It is ridiculous to expect civil standards of evidence in a military circumstance. The evidence is produced by secret means far from the sight and experience of ordinary jurors. The government could easily fabricate any evidence they wish. Any trial will simply boil down to whether the jurors trust the governments evidence or not.
In other words, if we trust the government to give him a fair trial we might as well trust them just to keep him in custody, especially since that is what they intend to do anyway.
Warfare isn't law. Trying to shoehorn legal abstractions into the the ugly chaos of the reality of war will destroy the law, not make warfare more lawful.

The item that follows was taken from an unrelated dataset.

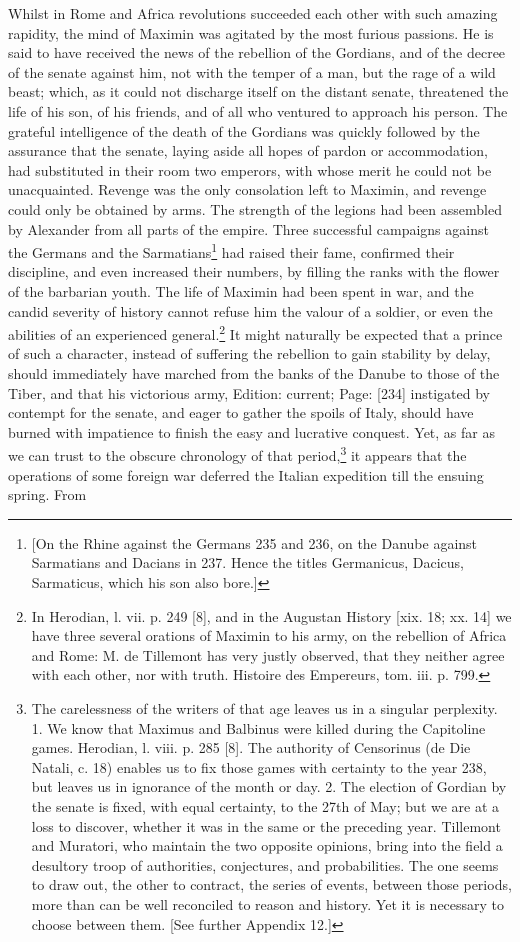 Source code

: Whilst in Rome and Africa revolutions succeeded each other with such amazing rapidity, the mind of Maximin was agitated by the most furious passions. He is said to have received the news of the rebellion of the Gordians, and of the decree of the senate against him, not with the temper of a man, but the rage of a wild beast; which, as it could not discharge itself on the distant senate, threatened the life of his son, of his friends, and of all who ventured to approach his person. The grateful intelligence of the death of the Gordians was quickly followed by the assurance that the senate, laying aside all hopes of pardon or accommodation, had substituted in their room two emperors, with whose merit he could not be unacquainted. Revenge was the only consolation left to Maximin, and revenge could only be obtained by arms. The strength of the legions had been assembled by Alexander from all parts of the empire. Three successful campaigns against the Germans and the Sarmatians\footnote{[On the Rhine against the Germans 235 and 236, on the Danube against Sarmatians and Dacians in 237. Hence the titles Germanicus, Dacicus, Sarmaticus, which his son also bore.]} had raised their fame, confirmed their discipline, and even increased their numbers, by filling the ranks with the flower of the barbarian youth. The life of Maximin had been spent in war, and the candid severity of history cannot refuse him the valour of a soldier, or even the abilities of an experienced general.\footnote{In Herodian, l. vii. p. 249 [8], and in the Augustan History [xix. 18; xx. 14] we have three several orations of Maximin to his army, on the rebellion of Africa and Rome: M. de Tillemont has very justly observed, that they neither agree with each other, nor with truth. Histoire des Empereurs, tom. iii. p. 799.} It might naturally be expected that a prince of such a character, instead of suffering the rebellion to gain stability by delay, should immediately have marched from the banks of the Danube to those of the Tiber, and that his victorious army, Edition: current; Page: [234] instigated by contempt for the senate, and eager to gather the spoils of Italy, should have burned with impatience to finish the easy and lucrative conquest. Yet, as far as we can trust to the obscure chronology of that period,\footnote{The carelessness of the writers of that age leaves us in a singular perplexity. 1. We know that Maximus and Balbinus were killed during the Capitoline games. Herodian, l. viii. p. 285 [8]. The authority of Censorinus (de Die Natali, c. 18) enables us to fix those games with certainty to the year 238, but leaves us in ignorance of the month or day. 2. The election of Gordian by the senate is fixed, with equal certainty, to the 27th of May; but we are at a loss to discover, whether it was in the same or the preceding year. Tillemont and Muratori, who maintain the two opposite opinions, bring into the field a desultory troop of authorities, conjectures, and probabilities. The one seems to draw out, the other to contract, the series of events, between those periods, more than can be well reconciled to reason and history. Yet it is necessary to choose between them. [See further Appendix 12.]} it appears that the operations of some foreign war deferred the Italian expedition till the ensuing spring. From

Except that most of the detainees didn't surrender on the battlefield, but were kidnapped and sold to the U.S. by warlords that were on the U.S. government payroll often being kidnapped off of cars while going through checkpoints.
So, absent any actual evidence to hold them, they should be released. They are no more POW's than French civilians picked up by the Germans as punishment for French Resistance activities.
Of all the crap that has happened since 9/11/01, I think the use of indefinite detention is the most un-American thing. I can't fathom that anyone in the US support hold people forever even after an acquital.
...then Inigo goes all Hisaglipa on the tags...
Greenwald had a great article yesterday at Salon saying that certain unalienable rights should never be limited by practical considerations (like running a war against criminals).
My meaningless opinion is that refusing to release this guy would constitute an impeachable offense.
Nobody in the Senate has enough hair on his chest to do anything, so it really doesn't matter.
I can't fathom that anyone in the US support hold people forever even after an acquital.
Wish that were true. I constantly encounter people who trust the govt and are willing to forfeit the rights of "criminals" and "terrorists" in exchange for (the illusion of) security.
One of the most maddening examples was a future in-law, a woman of Lebanese ancestry who said they should just "lock up all the terrorists." I didn't have the heart to point out to her that this would potentially mean her depending on how broad "terrorist" gets interpreted. Fortunately, she's not the one marrying into my family.
They are no more POW's than French civilians picked up by the Germans as punishment for French Resistance activities.
Just so. Of course, since they are not POWs, they are not subject to the Geneva Conventions on POWs.
Some of them are undoubtedly war criminals, and should be tried and executed as such. All should be tried as war criminals (as that is what they are accused of being); those acquitted should be repatriated.